If you're buying a home or looking for an apartment, most likely Zillow.com will come to mind first, which is a branding triumph for a website that launched only 10 years ago. Today the Zillow Group is a public company with $645 million in revenue that also operates websites for mortgage and real estate professionals -- and completed the acquisition of its nearest competitor, Trulia, last year.
From the start, Zillow offered the "Zestimate," its value-forecasting feature for homes in locations across the United States. Currently, Zillow claims to have Zestimates for more than 100 million homes, with 100-plus attributes tracked for each property. The technology powering Zestimates and other features has advanced steadily over the years, with open source and cloud computing playing increasingly important roles.
Last week I interviewed Stan Humphries, chief analytics officer at Zillow, along with Jasjeet Thind, senior director of data science and engineering. With diverse data sources, a research group staffed by a dozen economists, and predictive modeling enhanced by a large helping of machine learning, Zillow has made major investments in big data analytics as well as the talent to ensure visitors get what they want. Together, Humphries and Thind preside over a staff of between 80 and 90 data scientists and engineers.

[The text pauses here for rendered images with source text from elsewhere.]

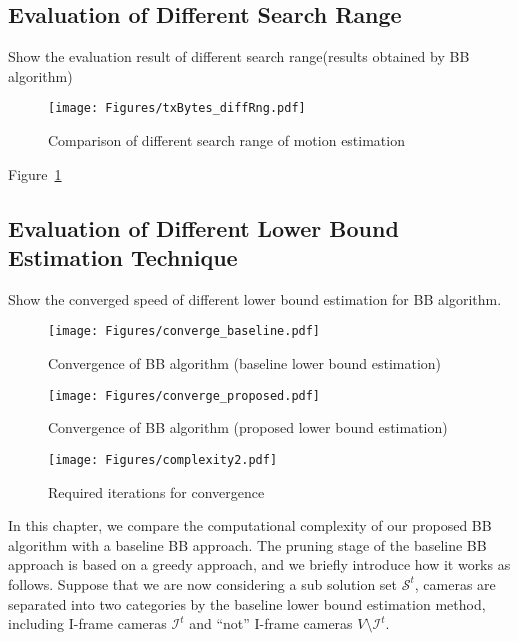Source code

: \subsection{Evaluation of Different Search Range}
{\color{red}Show the evaluation result of different search range(results obtained by BB algorithm)}
%
\begin{figure}
\begin{center}
\texttt{[image: Figures/txBytes\_diffRng.pdf]}
\caption{\label{fig::txBytes_diffRng} Comparison of different search range of motion estimation}
\end{center}
\end{figure}
Figure~\ref{fig::txBytes_diffRng}

\subsection{Evaluation of Different Lower Bound Estimation Technique}
{\color{red}Show the converged speed of different lower bound estimation for BB algorithm.}
\begin{figure}
\begin{center}
\texttt{[image: Figures/converge\_baseline.pdf]}
\caption{\label{fig::converge_baseline} Convergence of BB algorithm (baseline lower bound estimation)}
\end{center}
\end{figure}
%
\begin{figure}
\begin{center}
\texttt{[image: Figures/converge\_proposed.pdf]}
\caption{\label{fig::converge_proposed} Convergence of BB algorithm (proposed lower bound estimation)}
\end{center}
\end{figure}
%
\begin{figure}
\begin{center}
\texttt{[image: Figures/complexity2.pdf]}
\caption{\label{fig::complexity} Required iterations for convergence}
\end{center}
\end{figure}
%
In this chapter, we compare the computational complexity of our proposed BB algorithm with a baseline BB approach.
The pruning stage of the baseline BB approach is based on a greedy approach, and we briefly introduce how it works as follows.
Suppose that we are now considering a sub solution set $\mathcal{S}^t$, cameras are separated into two categories by the baseline lower bound estimation method, including I-frame cameras $\mathcal{I}^t$ and ``not'' I-frame cameras $V \setminus \mathcal{I}^t$.
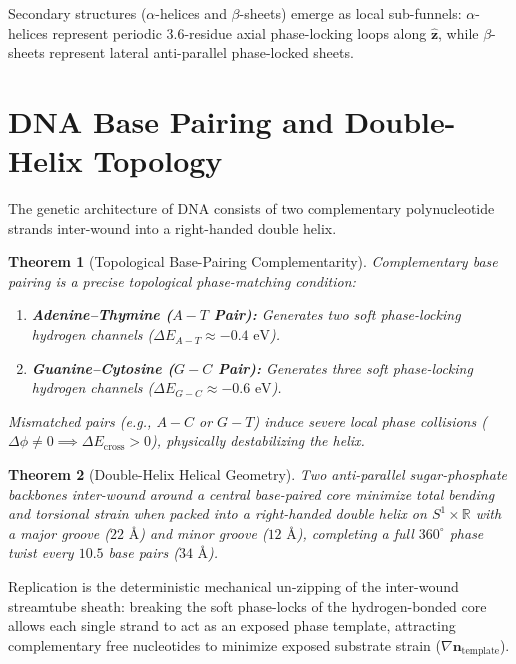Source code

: \documentclass[11pt,a4paper]{article}
\newtheorem{thm}{Theorem}
\begin{document}
	Secondary structures ($\alpha$-helices and $\beta$-sheets) emerge as local sub-funnels: $\alpha$-helices represent periodic $3.6$-residue axial phase-locking loops along $\hat{\mathbf{z}}$, while $\beta$-sheets represent lateral anti-parallel phase-locked sheets.
	
	\section{DNA Base Pairing and Double-Helix Topology}
	\label{sec:dna_mechanics}
	
	The genetic architecture of DNA consists of two complementary polynucleotide strands inter-wound into a right-handed double helix.
	
	\begin{thm}[Topological Base-Pairing Complementarity]
		\label{thm:dna_base_pairing}
		Complementary base pairing is a precise topological phase-matching condition:
		\begin{enumerate}
			\item \textbf{Adenine--Thymine ($A-T$ Pair):} Generates two soft phase-locking hydrogen channels ($\Delta E_{A-T} \approx -0.4 \text{ eV}$).
			\item \textbf{Guanine--Cytosine ($G-C$ Pair):} Generates three soft phase-locking hydrogen channels ($\Delta E_{G-C} \approx -0.6 \text{ eV}$).
		\end{enumerate}
		Mismatched pairs (e.g., $A-C$ or $G-T$) induce severe local phase collisions ($\Delta \phi \neq 0 \implies \Delta E_{\text{cross}} > 0$), physically destabilizing the helix.
	\end{thm}
	
	\begin{thm}[Double-Helix Helical Geometry]
		\label{thm:double_helix_geometry}
		Two anti-parallel sugar-phosphate backbones inter-wound around a central base-paired core minimize total bending and torsional strain when packed into a right-handed double helix on $S^1 \times \mathbb{R}$ with a major groove ($22 \text{ \AA}$) and minor groove ($12 \text{ \AA}$), completing a full $360^\circ$ phase twist every $10.5$ base pairs ($34 \text{ \AA}$).
	\end{thm}
	
	Replication is the deterministic mechanical un-zipping of the inter-wound streamtube sheath: breaking the soft phase-locks of the hydrogen-bonded core allows each single strand to act as an exposed phase template, attracting complementary free nucleotides to minimize exposed substrate strain ($\nabla \mathbf{n}_{\text{template}}$).
	
\end{document}
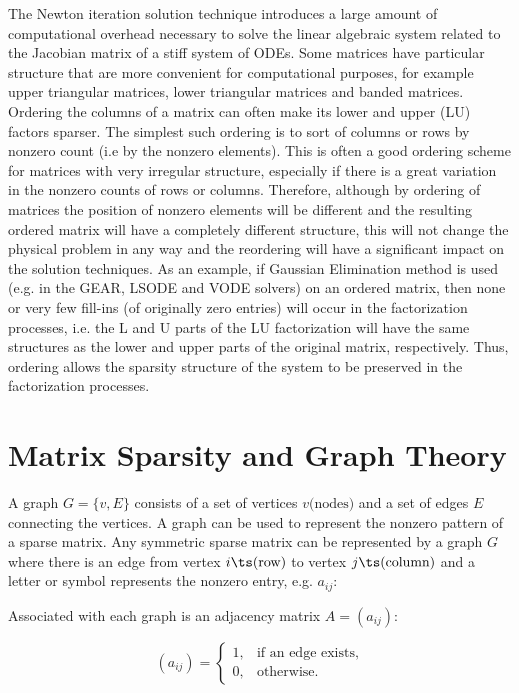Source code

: The Newton iteration solution technique introduces a large amount of
computational overhead necessary to solve the linear algebraic system related to
the Jacobian matrix of a stiff system of ODEs. Some matrices have particular
structure that are more convenient for computational purposes, for example upper
triangular matrices, lower triangular matrices and banded matrices.  Ordering
the columns of a matrix can often make its lower and upper (LU) factors sparser.
The simplest such ordering is to sort of columns or rows by nonzero count (i.e
by the nonzero elements).  This is often a good ordering scheme for matrices
with very irregular structure, especially if there is a great variation in the
nonzero counts of rows or columns. Therefore, although by ordering of matrices
the position of nonzero elements will be different and the resulting ordered
matrix will have a completely different structure, this will not change the
physical problem in any way and the reordering will have a significant impact on
the solution techniques. As an example, if Gaussian Elimination method is used
(e.g. in the GEAR, LSODE and VODE solvers) on an ordered matrix, then none or
very few fill-ins (of originally zero entries) will occur in the factorization
processes, i.e. the L and U parts of the LU factorization will have the same
structures as the lower and upper parts of the original matrix, respectively.
Thus, ordering allows the sparsity structure of the system to be preserved in
the factorization processes.

\newpage
\section{Matrix Sparsity and Graph Theory}

A graph $G = \{v,E\}$ consists of a set of vertices $v\text{(nodes)}$ and a
set of edges $E$ connecting the vertices.  A graph can be used to represent the
nonzero pattern of a sparse matrix.  Any symmetric sparse matrix can be
represented by a graph $G$ where there is an edge from vertex
$i\ts\text{(row)}$ to vertex $j\ts\text{(column)}$ and a letter or symbol
represents the nonzero entry, e.g. $a_{ij}$:

Associated with each graph is an adjacency matrix $A = (a_{ij})$:

\begin{equation*}
    (a_{ij})=\begin{cases}
        1, & \text{if an edge exists},\\
        0, & \text{otherwise}.
    \end{cases}
\end{equation*}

An analytics platform grows up
Humphries says Zillow's technology has evolved in three phases, the common thread being the R language, which the company's data scientists have used for predictive modeling from the beginning. At first, R was used for prototyping to "figure out what we wanted to do and what the analytic solution looked like." Data scientists would write up specifications that described the algorithm, which programmers would then implement in Java and C++ code.
That system worked reasonably well, says Humphries, but with serious shortcomings:
You could bring in people from the data science side who were great with machine learning and methodologies -- and separate that really expansive, creative thinking on the solution side from the actual implementation side. That was the attractiveness of that model. The downside to that model is that it's very slow ... You sometimes end up in a suboptimal situation when you've let a data scientist think up a solution before letting an engineer think about how it's actually being implemented.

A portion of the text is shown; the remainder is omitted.